Tommy's Take on Servants of Gaius

On two previous occasions, Bedrock Games has produced a concept that would be a hard-sell to me, but did really, really well (talking about Crime Network and Terror Network...I was good with Horror Show from the start). Well, they have another "hard sell" for me: Servants of Gaius, an alternate history RPG set during Caligula's rule in Rome. (If it's not set in the old west, I tend to have trouble with alternate history games).

WHAT YOU SHOULD KNOW: Currently available in PDF from Bedrock Games through Avalon Games, Servants of Gaius is a lean 117 page book. The basic pitch is that the PCs are agents of Caligula, waging a covert war against the armies of the Roman God Neptune. That actually sounds pretty cool, I'm just more of an "Ancient Greek" kinda guy and not an "Ancient Rome" kinda guy. Powered by the Network System, the core engine behind Crime Network, Terror Network and Horror Show, Servants of Gaius places its own unique tweaks on the system.

Character creation involves selecting a Social Class, which has three classifications for free Romans (from Senator to Plebian), as well as Peregrinus (non-Romans) and Slaves. Each have their own unique effects on character creation, including penalties (Senators tend to make a lot of enemies, for instance). Ancestry also matters, as do Titles. PCs also have a stat called Auctoritas, which measures their power and influence. 

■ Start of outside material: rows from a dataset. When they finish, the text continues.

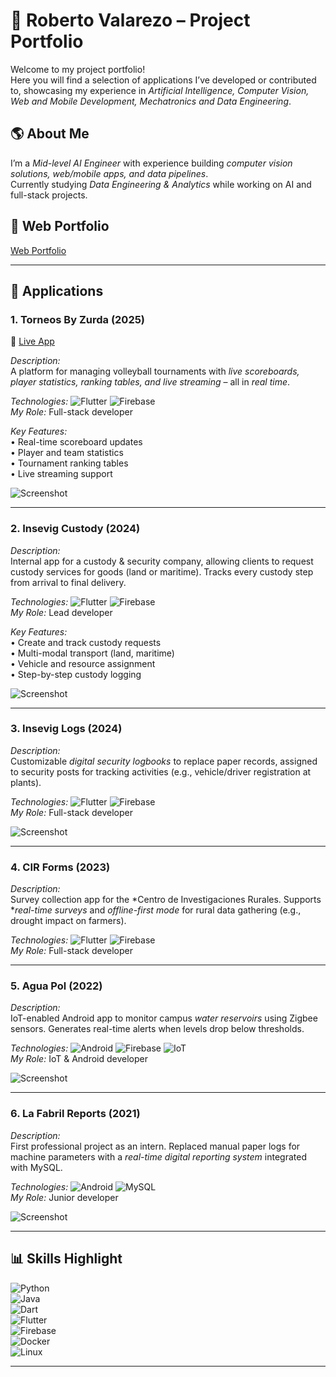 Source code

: # 🚀 Roberto Valarezo – Project Portfolio

Welcome to my project portfolio!  
Here you will find a selection of applications I’ve developed or contributed to, showcasing my experience in *Artificial Intelligence, Computer Vision, Web and Mobile Development, Mechatronics and Data Engineering*.

## 🌎 About Me
I’m a *Mid-level AI Engineer* with experience building *computer vision solutions, web/mobile apps, and data pipelines*.  
Currently studying *Data Engineering & Analytics* while working on AI and full-stack projects. 


## 🔗 Web Portfolio
[Web Portfolio](https://rvalarezo.github.io/portfolio/)

---

## 📱 Applications

### 1. Torneos By Zurda (2025)  
🔗 [Live App](https://torneos-by-zurda.web.app/)  

*Description:*  
A platform for managing volleyball tournaments with *live scoreboards, player statistics, ranking tables, and live streaming* – all in *real time*.  

*Technologies:* ![Flutter](https://img.shields.io/badge/Flutter-02569B?logo=flutter&logoColor=white) ![Firebase](https://img.shields.io/badge/Firebase-FFCA28?logo=firebase&logoColor=black)  
*My Role:* Full-stack developer  

*Key Features:*  
•⁠  ⁠Real-time scoreboard updates  
•⁠  ⁠Player and team statistics  
•⁠  ⁠Tournament ranking tables  
•⁠  ⁠Live streaming support  

![Screenshot](./images/torneos-score.jpeg)

---

### 2. Insevig Custody (2024)  

*Description:*  
Internal app for a custody & security company, allowing clients to request custody services for goods (land or maritime). Tracks every custody step from arrival to final delivery.  

*Technologies:* ![Flutter](https://img.shields.io/badge/Flutter-02569B?logo=flutter&logoColor=white) ![Firebase](https://img.shields.io/badge/Firebase-FFCA28?logo=firebase&logoColor=black)  
*My Role:* Lead developer  

*Key Features:*  
•⁠  ⁠Create and track custody requests  
•⁠  ⁠Multi-modal transport (land, maritime)  
•⁠  ⁠Vehicle and resource assignment  
•⁠  ⁠Step-by-step custody logging  

![Screenshot](./images/custody-tracking.jpeg)

---

### 3. Insevig Logs (2024)  

*Description:*  
Customizable *digital security logbooks* to replace paper records, assigned to security posts for tracking activities (e.g., vehicle/driver registration at plants).  

*Technologies:* ![Flutter](https://img.shields.io/badge/Flutter-02569B?logo=flutter&logoColor=white) ![Firebase](https://img.shields.io/badge/Firebase-FFCA28?logo=firebase&logoColor=black)  
*My Role:* Full-stack developer  

![Screenshot](./images/logs-active.jpeg)

---

### 4. CIR Forms (2023)  

*Description:*  
Survey collection app for the *Centro de Investigaciones Rurales. Supports **real-time surveys* and *offline-first mode* for rural data gathering (e.g., drought impact on farmers).  

*Technologies:* ![Flutter](https://img.shields.io/badge/Flutter-02569B?logo=flutter&logoColor=white) ![Firebase](https://img.shields.io/badge/Firebase-FFCA28?logo=firebase&logoColor=black)  
*My Role:* Full-stack developer  

---

### 5. Agua Pol (2022)  

*Description:*  
IoT-enabled Android app to monitor campus *water reservoirs* using Zigbee sensors. Generates real-time alerts when levels drop below thresholds.  

*Technologies:* ![Android](https://img.shields.io/badge/Android-3DDC84?logo=android&logoColor=white) ![Firebase](https://img.shields.io/badge/Firebase-FFCA28?logo=firebase&logoColor=black) ![IoT](https://img.shields.io/badge/IoT-FF6F00?logo=raspberrypi&logoColor=white)  
*My Role:* IoT & Android developer  

![Screenshot](./images/agua-dashboard.png)

---

### 6. La Fabril Reports (2021)  

*Description:*  
First professional project as an intern. Replaced manual paper logs for machine parameters with a *real-time digital reporting system* integrated with MySQL.  

*Technologies:* ![Android](https://img.shields.io/badge/Android-3DDC84?logo=android&logoColor=white) ![MySQL](https://img.shields.io/badge/MySQL-4479A1?logo=mysql&logoColor=white)  
*My Role:* Junior developer  

![Screenshot](./images/report-dashboard.jpg)

---

## 📊 Skills Highlight
![Python](https://img.shields.io/badge/Python-3776AB?logo=python&logoColor=white)  
![Java](https://img.shields.io/badge/Java-007396?logo=java&logoColor=white)  
![Dart](https://img.shields.io/badge/Dart-0175C2?logo=dart&logoColor=white)  
![Flutter](https://img.shields.io/badge/Flutter-02569B?logo=flutter&logoColor=white)  
![Firebase](https://img.shields.io/badge/Firebase-FFCA28?logo=firebase&logoColor=black)  
![Docker](https://img.shields.io/badge/Docker-2496ED?logo=docker&logoColor=white)  
![Linux](https://img.shields.io/badge/Linux-FCC624?logo=linux&logoColor=black)  

---



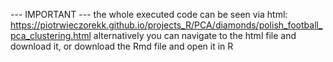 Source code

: --- IMPORTANT --- the whole executed code can be seen via html: https://piotrwieczorekk.github.io/projects_R/PCA/diamonds/polish_football_pca_clustering.html alternatively you can navigate to the html file and download it, or download the Rmd file and open it in R
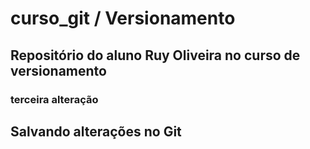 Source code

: # curso_git / Versionamento
## Repositório do aluno Ruy Oliveira no curso de versionamento
### terceira alteração
## Salvando alterações no Git
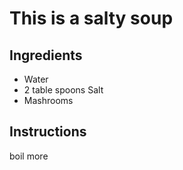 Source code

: # This is a salty soup
## Ingredients
 - Water
 - 2 table spoons  Salt 
 - Mashrooms
## Instructions
boil more
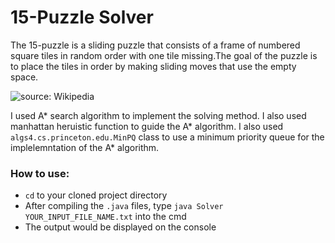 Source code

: # 15-Puzzle Solver

The 15-puzzle is a sliding puzzle that consists of a frame of numbered square tiles in random order with one tile missing.The goal of the puzzle is to place the tiles in order by making sliding moves that use the empty space.

![source: Wikipedia](https://upload.wikimedia.org/wikipedia/commons/thumb/f/ff/15-puzzle_magical.svg/1200px-15-puzzle_magical.svg.png)

I used A* search algorithm to implement the solving method. I also used manhattan heruistic function to guide the A* algorithm. I also used `algs4.cs.princeton.edu.MinPQ` class to use a minimum priority queue for the implelemntation of the A* algorithm.

### How to use:
* `cd` to your cloned project directory
* After compiling the `.java` files, type `java Solver YOUR_INPUT_FILE_NAME.txt` into the cmd
* The output would be displayed on the console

Characters are defined by their skills (divided into six categories, one made Primary by your Occupation, and thus gaining more points). Skills are ranked from 0 to 3 and determine your d10 die pool. For a more extensive discussion as to how the system works, see the previous Network System game reviews.

Allies are present here as in other Network games, though tweaked: Every relationship is Client-Patron, and your benefits from your Ally are determined by your specific role in the relationship. Vices, from Crime Network, make a very fitting appearance here as well. Servants of Gaius also has Combat Techniques, like Wrestling (Outside), giving you a bonus for moving (but not charging) while attacking, Medium Melee (Momentum) which gives you a bonus if you wounded your opponent on the last attack and Heavy Melee (Set Up) which gives you an attack bonus if you lost initiative. Very simple but well executed.

The Gear chapter introduces the Roman currencies (with the common metal names if you choose), as well as an income list for the occupations. In addition to weapons and armor, this chapter also includes Hazards and Poisons, as well as things such as ships. A good chapter covering all its bases.

The combat chapter makes it a point to also include abstracted mass combat rules (which is fine, since the focus is meant to be on intrigue, but it is still a very smart addition), as well as simplified rules for chariot racing and gladiator combat for when PCs are just watching on (or gambling) and not actually participating. A similar subsystem (complete with bribery rules) is provided for senatorial debates.

The GM chapter offers advice on history and choosing varying levels of faithfulness to it, from hewing exactly to events to letting the players change everything. A big list of stock Roman archetypes is included (The Arrogant Patrician, The Cunning Matron, The Lusty Daughter, The Unworthy Heir and so on), as well as a big reference list of books, TV shows and movies you should watch to get the feel.

The Servants organization gets a chapter to itself, breaking down its basic structure as well as its common missions (from assassination to exploration). An NPC chapter follows, starting with Caligula and working through other important figures of the time.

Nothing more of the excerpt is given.